Data extracted from a collection
Content starts

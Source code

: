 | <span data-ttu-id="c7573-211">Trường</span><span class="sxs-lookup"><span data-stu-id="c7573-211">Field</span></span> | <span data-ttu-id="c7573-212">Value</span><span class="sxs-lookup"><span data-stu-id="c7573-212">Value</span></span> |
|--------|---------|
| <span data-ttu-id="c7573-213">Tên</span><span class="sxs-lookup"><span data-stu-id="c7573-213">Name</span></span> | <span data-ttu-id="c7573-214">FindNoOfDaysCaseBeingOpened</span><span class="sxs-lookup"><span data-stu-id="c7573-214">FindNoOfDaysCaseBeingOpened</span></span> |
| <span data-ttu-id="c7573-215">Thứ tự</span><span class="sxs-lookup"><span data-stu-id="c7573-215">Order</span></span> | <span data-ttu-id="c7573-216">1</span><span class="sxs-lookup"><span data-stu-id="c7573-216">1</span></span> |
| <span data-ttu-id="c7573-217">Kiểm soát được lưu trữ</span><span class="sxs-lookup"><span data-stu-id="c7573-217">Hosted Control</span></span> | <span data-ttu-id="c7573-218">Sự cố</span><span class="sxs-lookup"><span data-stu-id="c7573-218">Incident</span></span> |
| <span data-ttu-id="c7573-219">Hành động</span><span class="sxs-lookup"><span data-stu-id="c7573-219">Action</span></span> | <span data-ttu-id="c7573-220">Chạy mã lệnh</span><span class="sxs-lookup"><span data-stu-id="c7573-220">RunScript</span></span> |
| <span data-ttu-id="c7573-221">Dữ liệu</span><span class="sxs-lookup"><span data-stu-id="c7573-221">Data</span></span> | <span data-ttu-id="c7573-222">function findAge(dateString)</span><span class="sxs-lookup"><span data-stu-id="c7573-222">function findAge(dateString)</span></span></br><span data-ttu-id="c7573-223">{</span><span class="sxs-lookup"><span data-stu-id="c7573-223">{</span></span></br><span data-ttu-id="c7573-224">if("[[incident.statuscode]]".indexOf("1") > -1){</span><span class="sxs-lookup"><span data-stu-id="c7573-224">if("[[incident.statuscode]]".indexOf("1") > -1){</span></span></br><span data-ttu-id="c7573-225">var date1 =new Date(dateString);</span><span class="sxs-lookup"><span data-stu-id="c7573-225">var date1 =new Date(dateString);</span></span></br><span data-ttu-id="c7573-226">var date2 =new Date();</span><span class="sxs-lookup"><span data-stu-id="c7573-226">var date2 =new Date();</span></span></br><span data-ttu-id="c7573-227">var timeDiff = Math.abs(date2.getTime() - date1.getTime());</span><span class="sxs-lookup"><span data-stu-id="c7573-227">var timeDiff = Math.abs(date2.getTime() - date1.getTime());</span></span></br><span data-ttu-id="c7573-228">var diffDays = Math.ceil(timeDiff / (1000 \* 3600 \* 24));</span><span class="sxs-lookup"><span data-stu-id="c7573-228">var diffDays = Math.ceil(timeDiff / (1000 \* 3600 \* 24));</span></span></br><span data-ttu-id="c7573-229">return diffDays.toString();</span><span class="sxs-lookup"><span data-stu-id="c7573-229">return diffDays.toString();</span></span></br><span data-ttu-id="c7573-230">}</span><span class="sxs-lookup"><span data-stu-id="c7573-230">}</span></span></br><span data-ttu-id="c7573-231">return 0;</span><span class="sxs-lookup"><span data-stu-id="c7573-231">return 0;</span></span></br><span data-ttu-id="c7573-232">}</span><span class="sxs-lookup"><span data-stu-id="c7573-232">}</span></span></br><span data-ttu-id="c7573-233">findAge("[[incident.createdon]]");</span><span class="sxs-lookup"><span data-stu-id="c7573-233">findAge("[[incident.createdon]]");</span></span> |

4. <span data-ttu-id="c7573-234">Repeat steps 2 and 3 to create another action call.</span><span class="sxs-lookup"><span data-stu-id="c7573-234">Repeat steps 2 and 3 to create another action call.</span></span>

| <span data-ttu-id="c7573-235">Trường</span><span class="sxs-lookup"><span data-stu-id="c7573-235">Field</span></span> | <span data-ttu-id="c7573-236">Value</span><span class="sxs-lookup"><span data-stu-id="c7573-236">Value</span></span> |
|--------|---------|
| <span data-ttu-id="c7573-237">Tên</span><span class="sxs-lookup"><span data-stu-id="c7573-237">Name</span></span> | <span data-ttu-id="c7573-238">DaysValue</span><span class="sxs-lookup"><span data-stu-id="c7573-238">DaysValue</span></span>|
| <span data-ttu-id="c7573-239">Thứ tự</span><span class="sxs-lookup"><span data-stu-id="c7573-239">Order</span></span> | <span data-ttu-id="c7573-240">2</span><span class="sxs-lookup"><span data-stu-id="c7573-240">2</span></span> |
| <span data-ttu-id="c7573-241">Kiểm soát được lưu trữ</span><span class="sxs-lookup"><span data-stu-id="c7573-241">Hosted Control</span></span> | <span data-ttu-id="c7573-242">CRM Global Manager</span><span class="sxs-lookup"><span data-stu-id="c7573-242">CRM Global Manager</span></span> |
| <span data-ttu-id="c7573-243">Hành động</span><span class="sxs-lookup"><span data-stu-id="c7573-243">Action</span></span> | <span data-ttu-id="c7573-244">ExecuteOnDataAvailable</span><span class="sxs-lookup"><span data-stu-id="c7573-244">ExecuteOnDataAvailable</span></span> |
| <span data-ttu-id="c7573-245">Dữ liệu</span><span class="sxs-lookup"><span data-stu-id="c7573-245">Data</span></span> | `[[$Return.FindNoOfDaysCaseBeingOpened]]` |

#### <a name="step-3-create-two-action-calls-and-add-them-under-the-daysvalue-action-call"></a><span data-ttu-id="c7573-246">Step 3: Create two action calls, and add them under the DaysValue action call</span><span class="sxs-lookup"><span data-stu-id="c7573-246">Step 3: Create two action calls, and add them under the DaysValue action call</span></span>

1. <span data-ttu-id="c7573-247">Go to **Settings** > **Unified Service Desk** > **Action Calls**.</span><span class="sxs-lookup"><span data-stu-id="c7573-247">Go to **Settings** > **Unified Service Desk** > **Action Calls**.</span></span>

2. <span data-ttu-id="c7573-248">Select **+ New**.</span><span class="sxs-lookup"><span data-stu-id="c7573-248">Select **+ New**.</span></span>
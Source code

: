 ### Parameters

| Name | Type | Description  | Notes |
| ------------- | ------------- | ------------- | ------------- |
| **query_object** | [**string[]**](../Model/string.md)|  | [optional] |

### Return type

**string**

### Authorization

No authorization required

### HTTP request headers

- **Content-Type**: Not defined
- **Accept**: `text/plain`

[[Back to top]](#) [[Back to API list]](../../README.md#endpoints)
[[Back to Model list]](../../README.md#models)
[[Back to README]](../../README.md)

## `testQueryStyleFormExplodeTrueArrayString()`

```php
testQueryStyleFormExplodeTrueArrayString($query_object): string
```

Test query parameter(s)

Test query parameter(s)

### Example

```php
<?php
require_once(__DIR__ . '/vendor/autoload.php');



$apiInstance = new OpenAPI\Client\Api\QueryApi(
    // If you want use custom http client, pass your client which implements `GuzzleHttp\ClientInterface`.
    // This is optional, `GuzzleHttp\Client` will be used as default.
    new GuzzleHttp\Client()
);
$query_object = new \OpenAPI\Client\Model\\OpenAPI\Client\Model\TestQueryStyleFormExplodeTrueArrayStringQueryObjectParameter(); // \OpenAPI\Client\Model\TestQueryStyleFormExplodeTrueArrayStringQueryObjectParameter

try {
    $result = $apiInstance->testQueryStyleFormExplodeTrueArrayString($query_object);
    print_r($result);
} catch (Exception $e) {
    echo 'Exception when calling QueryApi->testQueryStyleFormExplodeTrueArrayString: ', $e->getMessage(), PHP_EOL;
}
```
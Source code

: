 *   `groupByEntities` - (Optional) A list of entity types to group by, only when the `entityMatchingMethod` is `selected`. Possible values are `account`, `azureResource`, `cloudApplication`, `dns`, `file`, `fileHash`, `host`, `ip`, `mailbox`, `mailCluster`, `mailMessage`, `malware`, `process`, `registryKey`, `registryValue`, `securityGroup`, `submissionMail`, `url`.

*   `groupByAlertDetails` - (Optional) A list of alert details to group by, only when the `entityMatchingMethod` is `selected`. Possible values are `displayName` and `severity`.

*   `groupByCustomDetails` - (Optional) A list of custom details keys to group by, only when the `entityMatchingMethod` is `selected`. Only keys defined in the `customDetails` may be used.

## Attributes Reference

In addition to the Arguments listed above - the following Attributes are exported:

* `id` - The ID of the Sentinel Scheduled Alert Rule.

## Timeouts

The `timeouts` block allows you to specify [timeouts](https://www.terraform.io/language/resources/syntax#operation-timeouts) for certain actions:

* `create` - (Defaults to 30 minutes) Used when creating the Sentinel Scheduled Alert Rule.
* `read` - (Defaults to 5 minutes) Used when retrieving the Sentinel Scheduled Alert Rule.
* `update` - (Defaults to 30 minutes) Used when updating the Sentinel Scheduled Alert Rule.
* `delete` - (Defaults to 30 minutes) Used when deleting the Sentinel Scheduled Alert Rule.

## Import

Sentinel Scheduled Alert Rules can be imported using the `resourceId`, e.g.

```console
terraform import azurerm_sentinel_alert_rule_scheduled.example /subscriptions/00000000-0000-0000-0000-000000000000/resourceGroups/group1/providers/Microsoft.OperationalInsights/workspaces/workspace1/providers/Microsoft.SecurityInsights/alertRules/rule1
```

Content ends

[Try it]: Check each line in the records above for the word "when". Return those that have it.

[Exercise response]:
    echo 'Exception when calling QueryApi->testQueryStyleFormExplodeTrueArrayString: ', $e->getMessage(), PHP_EOL;
: *   `groupByEntities` - (Optional) A list of entity types to group by, only when the `entityMatchingMethod` is `selected`. Possible values are `account`, `azureResource`, `cloudApplication`, `dns`, `file`, `fileHash`, `host`, `ip`, `mailbox`, `mailCluster`, `mailMessage`, `malware`, `process`, `registryKey`, `registryValue`, `securityGroup`, `submissionMail`, `url`.
*   `groupByAlertDetails` - (Optional) A list of alert details to group by, only when the `entityMatchingMethod` is `selected`. Possible values are `displayName` and `severity`.
*   `groupByCustomDetails` - (Optional) A list of custom details keys to group by, only when the `entityMatchingMethod` is `selected`. Only keys defined in the `customDetails` may be used.
* `create` - (Defaults to 30 minutes) Used when creating the Sentinel Scheduled Alert Rule.
* `read` - (Defaults to 5 minutes) Used when retrieving the Sentinel Scheduled Alert Rule.
* `update` - (Defaults to 30 minutes) Used when updating the Sentinel Scheduled Alert Rule.
* `delete` - (Defaults to 30 minutes) Used when deleting the Sentinel Scheduled Alert Rule.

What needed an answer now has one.